BEGIN

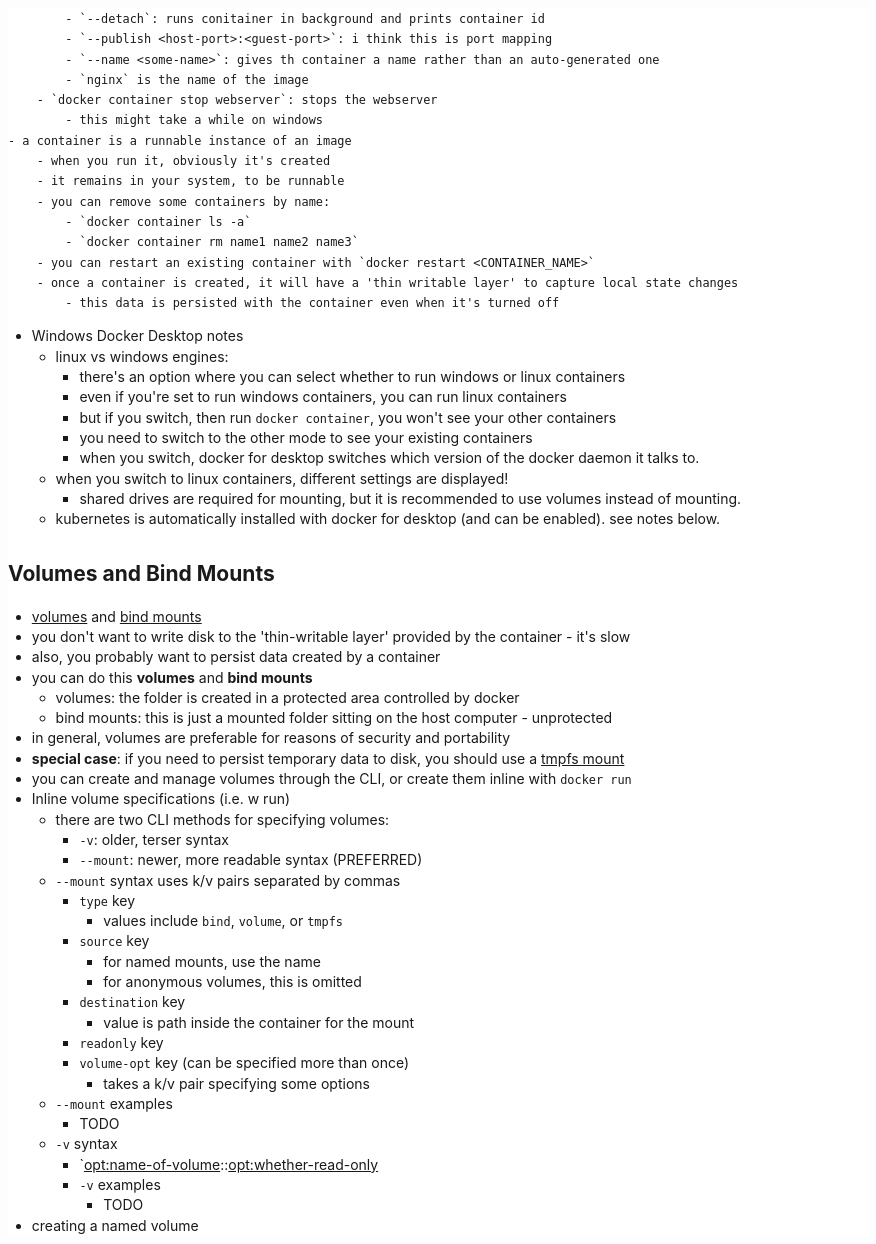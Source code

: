             - `--detach`: runs conitainer in background and prints container id
            - `--publish <host-port>:<guest-port>`: i think this is port mapping
            - `--name <some-name>`: gives th container a name rather than an auto-generated one
            - `nginx` is the name of the image
        - `docker container stop webserver`: stops the webserver
            - this might take a while on windows
    - a container is a runnable instance of an image
        - when you run it, obviously it's created
        - it remains in your system, to be runnable
        - you can remove some containers by name:
            - `docker container ls -a`
            - `docker container rm name1 name2 name3`
        - you can restart an existing container with `docker restart <CONTAINER_NAME>`
        - once a container is created, it will have a 'thin writable layer' to capture local state changes
            - this data is persisted with the container even when it's turned off

- Windows Docker Desktop notes
    - linux vs windows engines:
        - there's an option where you can select whether to run windows or linux containers
        - even if you're set to run windows containers, you can run linux containers
        - but if you switch, then run `docker container`, you won't see your other containers
        - you need to switch to the other mode to see your existing containers
        - when you switch, docker for desktop switches which version of the docker daemon it talks to.  
    - when you switch to linux containers, different settings are displayed!
        - shared drives are required for mounting, but it is recommended to use volumes instead of mounting.
    - kubernetes is automatically installed with docker for desktop (and can be enabled). see notes below.


## Volumes and Bind Mounts
- [volumes](https://docs.docker.com/storage/volumes/) and [bind mounts](https://docs.docker.com/storage/bind-mounts/)
- you don't want to write disk to the 'thin-writable layer' provided by the container - it's slow
- also, you probably want to persist data created by a container
- you can do this **volumes** and **bind mounts**
  - volumes: the folder is created in a protected area controlled by docker
  - bind mounts: this is just a mounted folder sitting on the host computer - unprotected
- in general, volumes are preferable for reasons of security and portability
- **special case**: if you need to persist temporary data to disk, you should use a [tmpfs mount](https://docs.docker.com/storage/tmpfs/) 
- you can create and manage volumes through the CLI, or create them inline with `docker run`
- Inline volume specifications (i.e. w run)
  - there are two CLI methods for specifying volumes: 
    - `-v`: older, terser syntax
    - `--mount`: newer, more readable syntax (PREFERRED)
  - `--mount` syntax uses k/v pairs separated by commas
    - `type` key 
      - values include `bind`, `volume`, or `tmpfs`
    - `source` key
      - for named mounts, use the name
      - for anonymous volumes, this is omitted
    - `destination` key
      - value is path inside the container for the mount
    - `readonly` key
    - `volume-opt` key (can be specified more than once)
      - takes a k/v pair specifying some options
  - `--mount` examples
    - TODO
  - `-v` syntax
    - `<opt:name-of-volume>:<path-to-mount-point-in-container>:<opt:whether-read-only>
    - `-v` examples
      - TODO
- creating a named volume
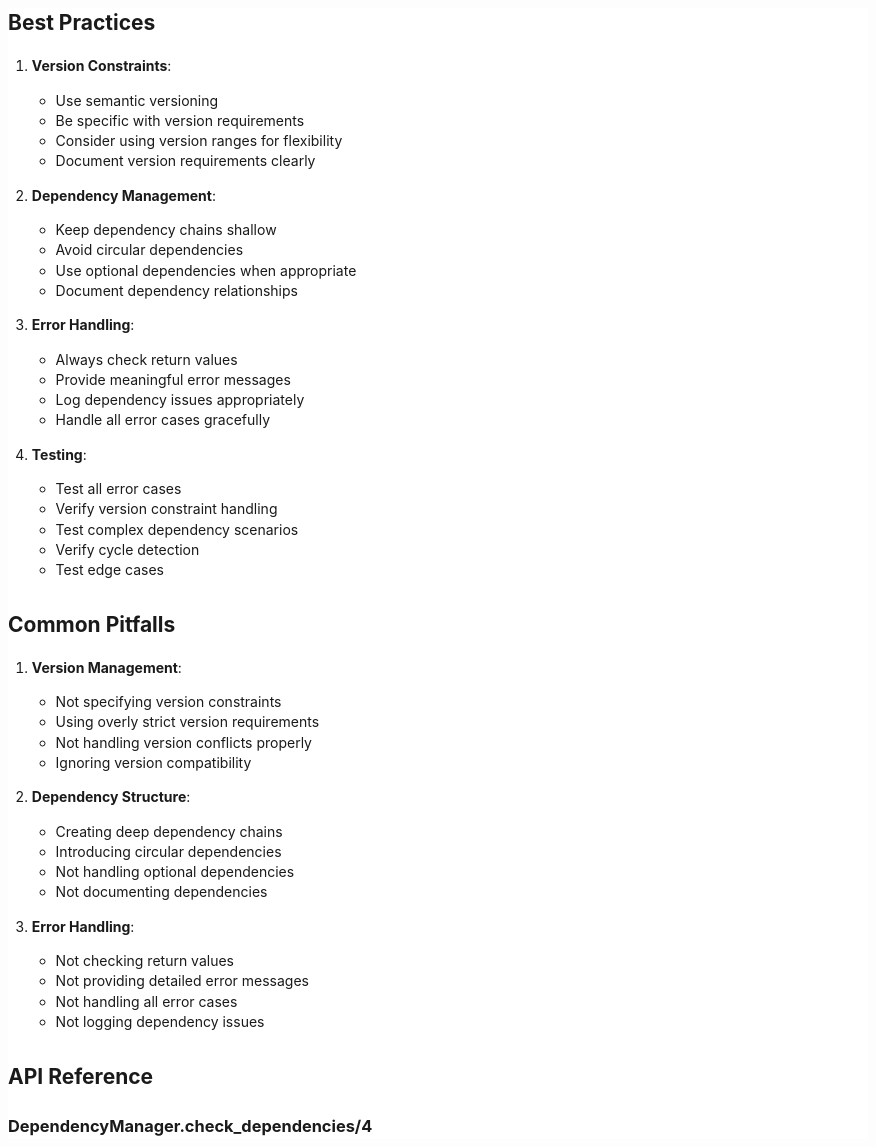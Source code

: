 ## Best Practices

1. **Version Constraints**:

   - Use semantic versioning
   - Be specific with version requirements
   - Consider using version ranges for flexibility
   - Document version requirements clearly

2. **Dependency Management**:

   - Keep dependency chains shallow
   - Avoid circular dependencies
   - Use optional dependencies when appropriate
   - Document dependency relationships

3. **Error Handling**:

   - Always check return values
   - Provide meaningful error messages
   - Log dependency issues appropriately
   - Handle all error cases gracefully

4. **Testing**:
   - Test all error cases
   - Verify version constraint handling
   - Test complex dependency scenarios
   - Verify cycle detection
   - Test edge cases

## Common Pitfalls

1. **Version Management**:

   - Not specifying version constraints
   - Using overly strict version requirements
   - Not handling version conflicts properly
   - Ignoring version compatibility

2. **Dependency Structure**:

   - Creating deep dependency chains
   - Introducing circular dependencies
   - Not handling optional dependencies
   - Not documenting dependencies

3. **Error Handling**:
   - Not checking return values
   - Not providing detailed error messages
   - Not handling all error cases
   - Not logging dependency issues

## API Reference

### DependencyManager.check_dependencies/4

END

> **What the task requires**:
Could the listing above be printed again in full, with every picture omitted?

> **The completed task**:
Source code

:             - `--detach`: runs conitainer in background and prints container id
            - `--publish <host-port>:<guest-port>`: i think this is port mapping
            - `--name <some-name>`: gives th container a name rather than an auto-generated one
            - `nginx` is the name of the image
        - `docker container stop webserver`: stops the webserver
            - this might take a while on windows
    - a container is a runnable instance of an image
        - when you run it, obviously it's created
        - it remains in your system, to be runnable
        - you can remove some containers by name:
            - `docker container ls -a`
            - `docker container rm name1 name2 name3`
        - you can restart an existing container with `docker restart <CONTAINER_NAME>`
        - once a container is created, it will have a 'thin writable layer' to capture local state changes
            - this data is persisted with the container even when it's turned off

- Windows Docker Desktop notes
    - linux vs windows engines:
        - there's an option where you can select whether to run windows or linux containers
        - even if you're set to run windows containers, you can run linux containers
        - but if you switch, then run `docker container`, you won't see your other containers
        - you need to switch to the other mode to see your existing containers
        - when you switch, docker for desktop switches which version of the docker daemon it talks to.  
    - when you switch to linux containers, different settings are displayed!
        - shared drives are required for mounting, but it is recommended to use volumes instead of mounting.
    - kubernetes is automatically installed with docker for desktop (and can be enabled). see notes below.


## Volumes and Bind Mounts
- [volumes](https://docs.docker.com/storage/volumes/) and [bind mounts](https://docs.docker.com/storage/bind-mounts/)
- you don't want to write disk to the 'thin-writable layer' provided by the container - it's slow
- also, you probably want to persist data created by a container
- you can do this **volumes** and **bind mounts**
  - volumes: the folder is created in a protected area controlled by docker
  - bind mounts: this is just a mounted folder sitting on the host computer - unprotected
- in general, volumes are preferable for reasons of security and portability
- **special case**: if you need to persist temporary data to disk, you should use a [tmpfs mount](https://docs.docker.com/storage/tmpfs/) 
- you can create and manage volumes through the CLI, or create them inline with `docker run`
- Inline volume specifications (i.e. w run)
  - there are two CLI methods for specifying volumes: 
    - `-v`: older, terser syntax
    - `--mount`: newer, more readable syntax (PREFERRED)
  - `--mount` syntax uses k/v pairs separated by commas
    - `type` key 
      - values include `bind`, `volume`, or `tmpfs`
    - `source` key
      - for named mounts, use the name
      - for anonymous volumes, this is omitted
    - `destination` key
      - value is path inside the container for the mount
    - `readonly` key
    - `volume-opt` key (can be specified more than once)
      - takes a k/v pair specifying some options
  - `--mount` examples
    - TODO
  - `-v` syntax
    - `<opt:name-of-volume>:<path-to-mount-point-in-container>:<opt:whether-read-only>
    - `-v` examples
      - TODO
- creating a named volume
Source code

: ## Best Practices

1. **Version Constraints**:

   - Use semantic versioning
   - Be specific with version requirements
   - Consider using version ranges for flexibility
   - Document version requirements clearly

2. **Dependency Management**:

   - Keep dependency chains shallow
   - Avoid circular dependencies
   - Use optional dependencies when appropriate
   - Document dependency relationships

3. **Error Handling**:

   - Always check return values
   - Provide meaningful error messages
   - Log dependency issues appropriately
   - Handle all error cases gracefully

4. **Testing**:
   - Test all error cases
   - Verify version constraint handling
   - Test complex dependency scenarios
   - Verify cycle detection
   - Test edge cases

## Common Pitfalls

1. **Version Management**:

   - Not specifying version constraints
   - Using overly strict version requirements
   - Not handling version conflicts properly
   - Ignoring version compatibility

2. **Dependency Structure**:

   - Creating deep dependency chains
   - Introducing circular dependencies
   - Not handling optional dependencies
   - Not documenting dependencies

3. **Error Handling**:
   - Not checking return values
   - Not providing detailed error messages
   - Not handling all error cases
   - Not logging dependency issues

## API Reference

### DependencyManager.check_dependencies/4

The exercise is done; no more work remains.